Je suivis les conseils de ma mère : pour un Lièvre de dix-huit jours, je me sauvai très bravement, ma foi ; oui, bravement. Et si jamais vous vous trouvez à pareille affaire, ne craignez rien, mes enfants, sauvez-vous. Se retirer devant des forces supérieures, ce n’est pas fuir, c’est imiter les plus grands capitaines, c’est battre en retraite.
Je m’indigne quand je pense à la réputation de poltronnerie qu’on prétend nous faire. Croit-on donc qu’il soit si facile de trouver des jambes à l’heure du danger ? Ce qui fait la force de tous ces beaux parleurs, qui s’arment jusqu’aux dents contre des Animaux sans défense, c’est notre faiblesse. Les grands ne sont grands que parce que nous sommes petits. Un écrivain de bonne foi, Schiller, la dit : S’il n’y avait pas de Lièvres, il n’y aurait pas de grands seigneurs.

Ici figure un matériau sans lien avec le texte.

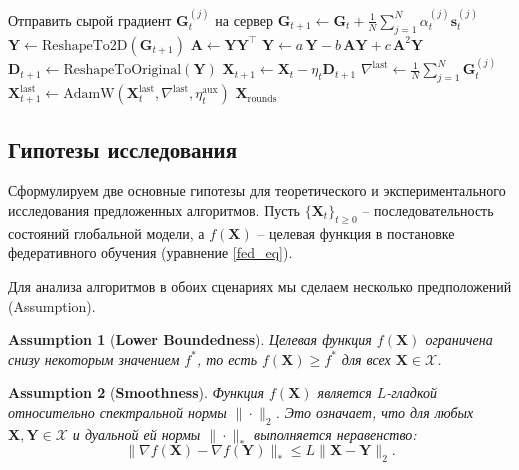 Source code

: \documentclass{article}
\newtheorem{assumption}{Assumption}
\begin{document}
\begin{algorithm}[H]
\begin{algorithmic}[1]
            \State Отправить сырой градиент $\mathbf{G}_t^{(j)}$ на сервер
        \EndFor
    \EndFor
    \State $\mathbf{G}_{t+1} \gets \mathbf{G}_t + \frac{1}{N} \sum_{j=1}^N \alpha_t^{(j)} \mathbf{s}_t^{(j)}$ 
        \State $\mathbf{Y} \gets \text{ReshapeTo2D}(\mathbf{G}_{t+1})$
            \State $\mathbf{A} \gets \mathbf{Y} \mathbf{Y}^\top$
            \State $\mathbf{Y} \gets a\,\mathbf{Y} - b\,\mathbf{A}\mathbf{Y} + c\,\mathbf{A}^2\mathbf{Y}$
        \EndFor
        \State $\mathbf{D}_{t+1} \gets \text{ReshapeToOriginal}(\mathbf{Y})$
        \State $\mathbf{X}_{t+1} \gets \mathbf{X}_t - \eta_t \mathbf{D}_{t+1}$ 
    \EndFor
    \State $\nabla^{\text{last}} \gets \frac{1}{N} \sum_{j=1}^N \mathbf{G}_t^{(j)}$
    \State $\mathbf{X}_{t+1}^{\text{last}} \gets \text{AdamW}(\mathbf{X}_t^{\text{last}}, \nabla^{\text{last}}, \eta_t^{\text{aux}})$ 
\EndFor
\State \Return $\mathbf{X}_{\mathrm{rounds}}$
\label{ef21_alg}
\end{algorithmic}
\end{algorithm}

\newpage
\subsection{Гипотезы исследования}\label{app:hyp}
Сформулируем две основные гипотезы для теоретического и экспериментального исследования предложенных алгоритмов. Пусть $\{\mathbf{X}_t\}_{t\ge 0}$ -- последовательность состояний глобальной модели, а $f(\mathbf{X})$ -- целевая функция в постановке федеративного обучения (уравнение \ref{fed_eq}).

Для анализа алгоритмов в обоих сценариях мы сделаем несколько предположений (Assumption). 
\begin{assumption}[\textbf{Lower Boundedness}]\label{as:1}
Целевая функция $f(\mathbf{X})$ ограничена снизу некоторым значением $f^*$, то есть $f(\mathbf{X}) \ge f^*$ для всех $\mathbf{X} \in \mathcal{X}$.
\end{assumption}

\begin{assumption}[\textbf{Smoothness}]\label{as:2}
Функция $f(\mathbf{X})$ является $L$-гладкой относительно спектральной нормы $\|\cdot\|_2$. Это означает, что для любых $\mathbf{X}, \mathbf{Y} \in \mathcal{X}$ и дуальной ей нормы $\|\cdot\|_*$ выполняется неравенство:
\begin{equation}
\|\nabla f(\mathbf{X}) - \nabla f(\mathbf{Y})\|_* \le L \|\mathbf{X} - \mathbf{Y}\|_2.
\end{equation}
\end{assumption}
\end{document}
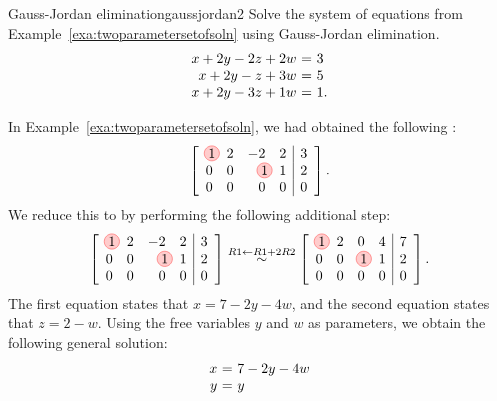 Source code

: \begin{example}{Gauss-Jordan elimination}{gaussjordan2}
  Solve the system of equations from
  Example~\ref{exa:twoparametersetofsoln} using Gauss-Jordan
  elimination.
  \begin{equation*}
    \begin{array}{r@{~}c@{~}l}
      x +2y  -2z  +2w &=& 3 \\
      x +2y  -z   +3w &=& 5 \\
      x +2y  -3z  +1w &=& 1.
    \end{array}
  \end{equation*}    
\end{example}

\begin{solution}
  In Example~\ref{exa:twoparametersetofsoln}, we had obtained the
  following {\ef}:
  \begin{equation*}
    \leftB
    \begin{array}{rrrr|r}
      \circled{1} & 2 & -2 & 2 & 3 \\
      0 & 0 & \circled{1} & 1 & 2 \\
      0 & 0 & 0 & 0 & 0
    \end{array}
    \rightB.
  \end{equation*}
  We reduce this to {\rref} by performing the following additional
  step:
  \begin{equation*}
    \leftB
    \begin{array}{rrrr|r}
      \circled{1} & 2 & -2 & 2 & 3 \\
      0 & 0 & \circled{1} & 1 & 2 \\
      0 & 0 & 0 & 0 & 0
    \end{array}
    \rightB
    \stackrel{R1\leftarrow R1+2R2}{\sim}
    \leftB
    \begin{array}{rrrr|r}
      \circled{1} & 2 & 0 & 4 & 7 \\
      0 & 0 & \circled{1} & 1 & 2 \\
      0 & 0 & 0 & 0 & 0
    \end{array}
    \rightB.
  \end{equation*}
  The first equation states that $x=7-2y-4w$, and the second equation
  states that $z=2-w$. Using the free variables $y$ and $w$ as
  parameters, we obtain the following general solution:
  \begin{equation*}
    \begin{array}{r@{~}c@{~}l}
      x &=& 7-2y-4w \\
      y &=& y \\

\end{array}
\end{equation*}
\end{solution}
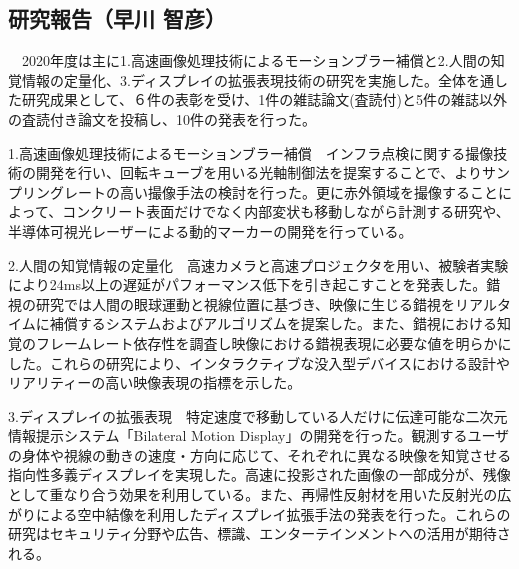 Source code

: \subsection{研究報告（早川 智彦）}

　2020年度は主に1.高速画像処理技術によるモーションブラー補償と2.人間の知覚情報の定量化、3.ディスプレイの拡張表現技術の研究を実施した。全体を通した研究成果として、６件の表彰を受け、1件の雑誌論文(査読付)と5件の雑誌以外の査読付き論文を投稿し、10件の発表を行った。

1.高速画像処理技術によるモーションブラー補償　インフラ点検に関する撮像技術の開発を行い、回転キューブを用いる光軸制御法を提案することで、よりサンプリングレートの高い撮像手法の検討を行った。更に赤外領域を撮像することによって、コンクリート表面だけでなく内部変状も移動しながら計測する研究や、半導体可視光レーザーによる動的マーカーの開発を行っている。

2.人間の知覚情報の定量化　高速カメラと高速プロジェクタを用い、被験者実験により24ms以上の遅延がパフォーマンス低下を引き起こすことを発表した。錯視の研究では人間の眼球運動と視線位置に基づき、映像に生じる錯視をリアルタイムに補償するシステムおよびアルゴリズムを提案した。また、錯視における知覚のフレームレート依存性を調査し映像における錯視表現に必要な値を明らかにした。これらの研究により、インタラクティブな没入型デバイスにおける設計やリアリティーの高い映像表現の指標を示した。

3.ディスプレイの拡張表現　特定速度で移動している人だけに伝達可能な二次元情報提示システム「Bilateral Motion Display」の開発を行った。観測するユーザの身体や視線の動きの速度・方向に応じて、それぞれに異なる映像を知覚させる指向性多義ディスプレイを実現した。高速に投影された画像の一部成分が、残像として重なり合う効果を利用している。また、再帰性反射材を用いた反射光の広がりによる空中結像を利用したディスプレイ拡張手法の発表を行った。これらの研究はセキュリティ分野や広告、標識、エンターテインメントへの活用が期待される。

Je courus donc, je courus longtemps ; quand je fus au bout de mon haleine, un malheureux point de côté me saisit, et je m’évanouis. Je ne sais combien de temps cela dura : mais jugez de mon effroi, lorsque je me retrouvai, non plus dans nos vertes campagnes, non plus sous le ciel, non plus sur la terre que j’aime, mais dans une étroite prison, dans un panier fermé.
La fortune m’avait trahi ! Pourtant quand je m’aperçus que je n’étais pas encore mort, j’en fus bien aise ; car j’avais entendu dire que la mort est le pire des maux, parce qu’elle en est le dernier ; mais j’avais entendu dire aussi que les Hommes ne faisaient pas de prisonniers, et, ne sachant ce que j’allais devenir, je m’abandonnai à d’amères réflexions. Je me sentais ballotté par des secousses régulières très incommodes, lorsque l’une d’elles, plus forte que les autres, ayant fait entrouvrir le couvercle de mon cachot, je pus m’apercevoir que l’Homme, au bras duquel il était suspendu, ne marchait pas, et que pourtant un mouvement rapide nous emportait. Vous qui n’avez rien vu encore, vous aurez peine à le croire ; mais mon ravisseur était monté sur un Cheval ! C’était l’Homme qui était dessus, c’était le Cheval qui était dessous. Cela dépasse la raison animale. Que j’aie obéi plus tarda un Homme, moi, pauvre Lièvre, on le comprend. Mais qu’un Cheval, une créature si grande et si forte, qui a des sabots de corne dure, consente à se faire, comme le Chien, le domestique de l’Homme, et à le porter lâchement, voilà ce qui ferait douter des nobles destinées de l’Animal, si l’espoir d’une vie future ne venait nous soutenir, et si, du reste, le doute changeait quelque chose à l’affaire.
Mon ravisseur était un des laquais du roi.Mon ravisseur était un des laquais du roi, de ce roi de France, que l’histoire impartiale devra flétrir de l’odieux surnom du plus grand chasseur des temps modernes.
À cette énergique exclamation du vieillard, je ne pus m’empêcher de penser que si dure qu’elle fût, cette malédiction n’était point injuste, et que les faits prouvaient éloquemment que Charles X n’avait vraiment pas su se faire aimer des Lièvres.